→ What the exercise asks: Find the lines in the records below that contain "plans", and report each of them.
::: Supplied material
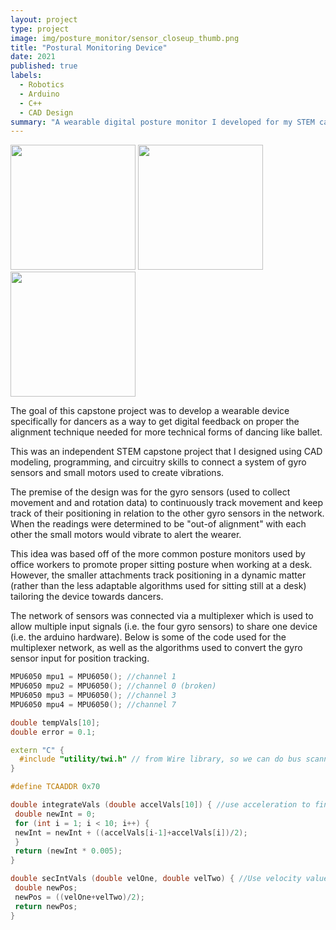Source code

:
```yaml
---
layout: project
type: project
image: img/posture_monitor/sensor_closeup_thumb.png
title: "Postural Monitoring Device"
date: 2021
published: true
labels:
  - Robotics
  - Arduino
  - C++
  - CAD Design
summary: "A wearable digital posture monitor I developed for my STEM capstone project."
---
```


<div class="text-center p-4">
  <img width="200px" src="../img/posture_monitor/monitor_whole.PNG" class="img-thumbnail" >
  <img width="200px" src="../img/posture_monitor/sensor_closed.png" class="img-thumbnail" >
  <img width="200px" src="../img/posture_monitor/sensor_closeup.png" class="img-thumbnail" >
</div>

The goal of this capstone project was to develop a wearable device specifically for dancers as a way to get digital feedback on proper the alignment technique needed for more technical forms of dancing like ballet.

This was an independent STEM capstone project that I designed using CAD modeling, programming, and circuitry skills to connect a system of gyro sensors and small motors used to create vibrations.

The premise of the design was for the gyro sensors (used to collect movement and and rotation data) to continuously track movement and keep track of their positioning in relation to the other gyro sensors in the network. When the readings were determined to be "out-of alignment" with each other the small motors would vibrate to alert the wearer.

This idea was based off of the more common posture monitors used by office workers to promote proper sitting posture when working at a desk. However, the smaller attachments track positioning in a dynamic matter (rather than the less adaptable algorithms used for sitting still at a desk) tailoring the device towards dancers.

The network of sensors was connected via a multiplexer which is used to allow multiple input signals (i.e. the four gyro sensors) to share one device (i.e. the arduino hardware). Below is some of the code used for the multiplexer network, as well as the algorithms used to convert the gyro sensor input for position tracking.


```cpp
MPU6050 mpu1 = MPU6050(); //channel 1
MPU6050 mpu2 = MPU6050(); //channel 0 (broken)
MPU6050 mpu3 = MPU6050(); //channel 3
MPU6050 mpu4 = MPU6050(); //channel 7

double tempVals[10];
double error = 0.1;

extern "C" { 
  #include "utility/twi.h" // from Wire library, so we can do bus scanning
}

#define TCAADDR 0x70

double integrateVals (double accelVals[10]) { //use acceleration to find velocity (Trapezoidal Rule - Estimation)
 double newInt = 0;
 for (int i = 1; i < 10; i++) {
 newInt = newInt + ((accelVals[i-1]+accelVals[i])/2);
 } 
 return (newInt * 0.005);
}

double secIntVals (double velOne, double velTwo) { //Use velocity values to find position (Trapezoidal Rule)
 double newPos;
 newPos = ((velOne+velTwo)/2);
 return newPos;
}
```
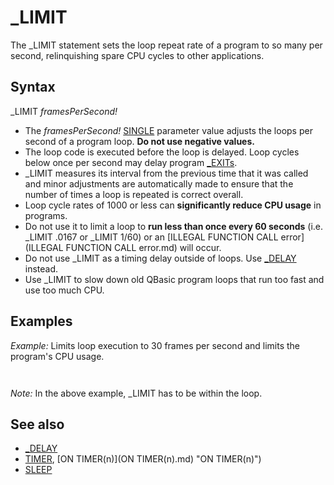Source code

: # _LIMIT

The _LIMIT statement sets the loop repeat rate of a program to so many per second, relinquishing spare CPU cycles to other applications.

  

## Syntax

_LIMIT *framesPerSecond!*
  

* The *framesPerSecond!* [SINGLE](SINGLE.md) parameter value adjusts the loops per second of a program loop. **Do not use negative values.**
* The loop code is executed before the loop is delayed. Loop cycles below once per second may delay program [_EXITs](_EXITs.md).
* _LIMIT measures its interval from the previous time that it was called and minor adjustments are automatically made to ensure that the number of times a loop is repeated is correct overall.
* Loop cycle rates of 1000 or less can **significantly reduce CPU usage** in programs.
* Do not use it to limit a loop to **run less than once every 60 seconds** (i.e. _LIMIT .0167 or _LIMIT 1/60) or an [ILLEGAL FUNCTION CALL error](ILLEGAL FUNCTION CALL error.md) will occur.
* Do not use _LIMIT as a timing delay outside of loops. Use [_DELAY](_DELAY.md) instead.
* Use _LIMIT to slow down old QBasic program loops that run too fast and use too much CPU.

  

## Examples

*Example:* Limits loop execution to 30 frames per second and limits the program's CPU usage.

``` [PRINT](PRINT.md) "To Quit press ESC key!" [DO](DO.md)     _LIMIT 30     [PRINT](PRINT.md) [CHR$](CHR$.md)(26);     [IF](IF.md) [INKEY$](INKEY$.md) = [CHR$](CHR$.md)(27) [THEN](THEN.md) [EXIT DO](EXIT DO.md) [LOOP](LOOP.md)  
```

``` To Quit press ESC key! →→→→→→→→→→→→→→→→→→→→  
```

*Note:* In the above example, _LIMIT has to be within the loop.
  

## See also

* [_DELAY](_DELAY.md)
* [TIMER](TIMER.md), [ON TIMER(n)](ON TIMER(n).md) "ON TIMER(n)")
* [SLEEP](SLEEP.md)

  
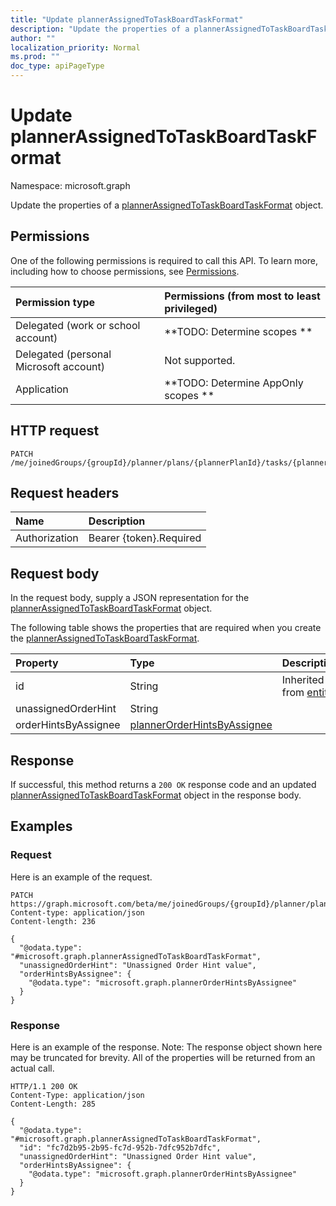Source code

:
 ```yaml
---
title: "Update plannerAssignedToTaskBoardTaskFormat"
description: "Update the properties of a plannerAssignedToTaskBoardTaskFormat object."
author: ""
localization_priority: Normal
ms.prod: ""
doc_type: apiPageType
---
```


# Update plannerAssignedToTaskBoardTaskFormat

Namespace: microsoft.graph

Update the properties of a [plannerAssignedToTaskBoardTaskFormat](../resources/plannerassignedtotaskboardtaskformat.md) object.

## Permissions
One of the following permissions is required to call this API. To learn more, including how to choose permissions, see [Permissions](/concepts/permissions-reference.md).

|Permission type|Permissions (from most to least privileged)|
|:---|:---|
|Delegated (work or school account)|**TODO: Determine scopes **|
|Delegated (personal Microsoft account)|Not supported.|
|Application|**TODO: Determine AppOnly scopes **|

## HTTP request
<!-- {
  "blockType": "ignored"
}
-->
``` http
PATCH /me/joinedGroups/{groupId}/planner/plans/{plannerPlanId}/tasks/{plannerTaskId}/assignedToTaskBoardFormat
```

## Request headers
|Name|Description|
|:---|:---|
|Authorization|Bearer {token}.Required|

## Request body
In the request body, supply a JSON representation for the [plannerAssignedToTaskBoardTaskFormat](../resources/plannerassignedtotaskboardtaskformat.md) object.

The following table shows the properties that are required when you create the [plannerAssignedToTaskBoardTaskFormat](../resources/plannerassignedtotaskboardtaskformat.md).

|Property|Type|Description|
|:---|:---|:---|
|id|String| Inherited from [entity](../resources/entity.md)|
|unassignedOrderHint|String||
|orderHintsByAssignee|[plannerOrderHintsByAssignee](../resources/plannerorderhintsbyassignee.md)||



## Response
If successful, this method returns a `200 OK` response code and an updated [plannerAssignedToTaskBoardTaskFormat](../resources/plannerassignedtotaskboardtaskformat.md) object in the response body.

## Examples

### Request
Here is an example of the request.
<!-- {
  "blockType": "request",
  "name": "update_plannerassignedtotaskboardtaskformat"
}
-->
``` http
PATCH https://graph.microsoft.com/beta/me/joinedGroups/{groupId}/planner/plans/{plannerPlanId}/tasks/{plannerTaskId}/assignedToTaskBoardFormat
Content-type: application/json
Content-length: 236

{
  "@odata.type": "#microsoft.graph.plannerAssignedToTaskBoardTaskFormat",
  "unassignedOrderHint": "Unassigned Order Hint value",
  "orderHintsByAssignee": {
    "@odata.type": "microsoft.graph.plannerOrderHintsByAssignee"
  }
}
```

### Response
Here is an example of the response. Note: The response object shown here may be truncated for brevity. All of the properties will be returned from an actual call.
<!-- {
  "blockType": "response",
  "truncated": true
}
-->
``` http
HTTP/1.1 200 OK
Content-Type: application/json
Content-Length: 285

{
  "@odata.type": "#microsoft.graph.plannerAssignedToTaskBoardTaskFormat",
  "id": "fc7d2b95-2b95-fc7d-952b-7dfc952b7dfc",
  "unassignedOrderHint": "Unassigned Order Hint value",
  "orderHintsByAssignee": {
    "@odata.type": "microsoft.graph.plannerOrderHintsByAssignee"
  }
}
```

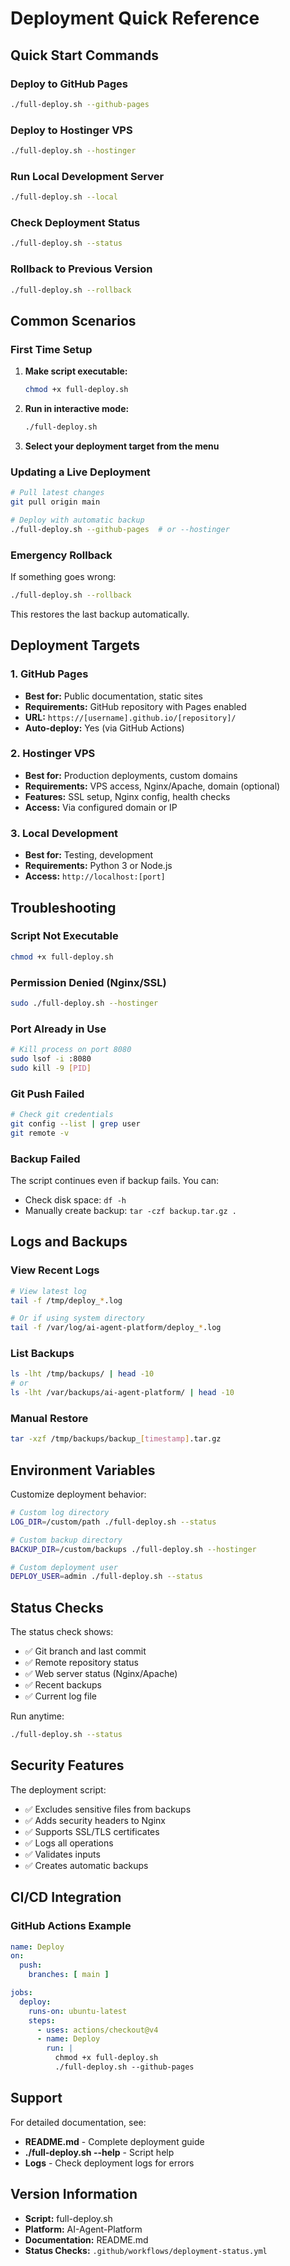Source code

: # Deployment Quick Reference

## Quick Start Commands

### Deploy to GitHub Pages
```bash
./full-deploy.sh --github-pages
```

### Deploy to Hostinger VPS
```bash
./full-deploy.sh --hostinger
```

### Run Local Development Server
```bash
./full-deploy.sh --local
```

### Check Deployment Status
```bash
./full-deploy.sh --status
```

### Rollback to Previous Version
```bash
./full-deploy.sh --rollback
```

## Common Scenarios

### First Time Setup

1. **Make script executable:**
   ```bash
   chmod +x full-deploy.sh
   ```

2. **Run in interactive mode:**
   ```bash
   ./full-deploy.sh
   ```

3. **Select your deployment target from the menu**

### Updating a Live Deployment

```bash
# Pull latest changes
git pull origin main

# Deploy with automatic backup
./full-deploy.sh --github-pages  # or --hostinger
```

### Emergency Rollback

If something goes wrong:
```bash
./full-deploy.sh --rollback
```

This restores the last backup automatically.

## Deployment Targets

### 1. GitHub Pages
- **Best for:** Public documentation, static sites
- **Requirements:** GitHub repository with Pages enabled
- **URL:** `https://[username].github.io/[repository]/`
- **Auto-deploy:** Yes (via GitHub Actions)

### 2. Hostinger VPS
- **Best for:** Production deployments, custom domains
- **Requirements:** VPS access, Nginx/Apache, domain (optional)
- **Features:** SSL setup, Nginx config, health checks
- **Access:** Via configured domain or IP

### 3. Local Development
- **Best for:** Testing, development
- **Requirements:** Python 3 or Node.js
- **Access:** `http://localhost:[port]`

## Troubleshooting

### Script Not Executable
```bash
chmod +x full-deploy.sh
```

### Permission Denied (Nginx/SSL)
```bash
sudo ./full-deploy.sh --hostinger
```

### Port Already in Use
```bash
# Kill process on port 8080
sudo lsof -i :8080
sudo kill -9 [PID]
```

### Git Push Failed
```bash
# Check git credentials
git config --list | grep user
git remote -v
```

### Backup Failed
The script continues even if backup fails. You can:
- Check disk space: `df -h`
- Manually create backup: `tar -czf backup.tar.gz .`

## Logs and Backups

### View Recent Logs
```bash
# View latest log
tail -f /tmp/deploy_*.log

# Or if using system directory
tail -f /var/log/ai-agent-platform/deploy_*.log
```

### List Backups
```bash
ls -lht /tmp/backups/ | head -10
# or
ls -lht /var/backups/ai-agent-platform/ | head -10
```

### Manual Restore
```bash
tar -xzf /tmp/backups/backup_[timestamp].tar.gz
```

## Environment Variables

Customize deployment behavior:

```bash
# Custom log directory
LOG_DIR=/custom/path ./full-deploy.sh --status

# Custom backup directory
BACKUP_DIR=/custom/backups ./full-deploy.sh --hostinger

# Custom deployment user
DEPLOY_USER=admin ./full-deploy.sh --status
```

## Status Checks

The status check shows:
- ✅ Git branch and last commit
- ✅ Remote repository status
- ✅ Web server status (Nginx/Apache)
- ✅ Recent backups
- ✅ Current log file

Run anytime:
```bash
./full-deploy.sh --status
```

## Security Features

The deployment script:
- ✅ Excludes sensitive files from backups
- ✅ Adds security headers to Nginx
- ✅ Supports SSL/TLS certificates
- ✅ Logs all operations
- ✅ Validates inputs
- ✅ Creates automatic backups

## CI/CD Integration

### GitHub Actions Example

```yaml
name: Deploy
on:
  push:
    branches: [ main ]

jobs:
  deploy:
    runs-on: ubuntu-latest
    steps:
      - uses: actions/checkout@v4
      - name: Deploy
        run: |
          chmod +x full-deploy.sh
          ./full-deploy.sh --github-pages
```

## Support

For detailed documentation, see:
- **README.md** - Complete deployment guide
- **./full-deploy.sh --help** - Script help
- **Logs** - Check deployment logs for errors

## Version Information

- **Script:** full-deploy.sh
- **Platform:** AI-Agent-Platform
- **Documentation:** README.md
- **Status Checks:** `.github/workflows/deployment-status.yml`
::::::
→ Response area:
PATCH /me/joinedGroups/{groupId}/planner/plans/{plannerPlanId}/tasks/{plannerTaskId}/assignedToTaskBoardFormat
PATCH https://graph.microsoft.com/beta/me/joinedGroups/{groupId}/planner/plans/{plannerPlanId}/tasks/{plannerTaskId}/assignedToTaskBoardFormat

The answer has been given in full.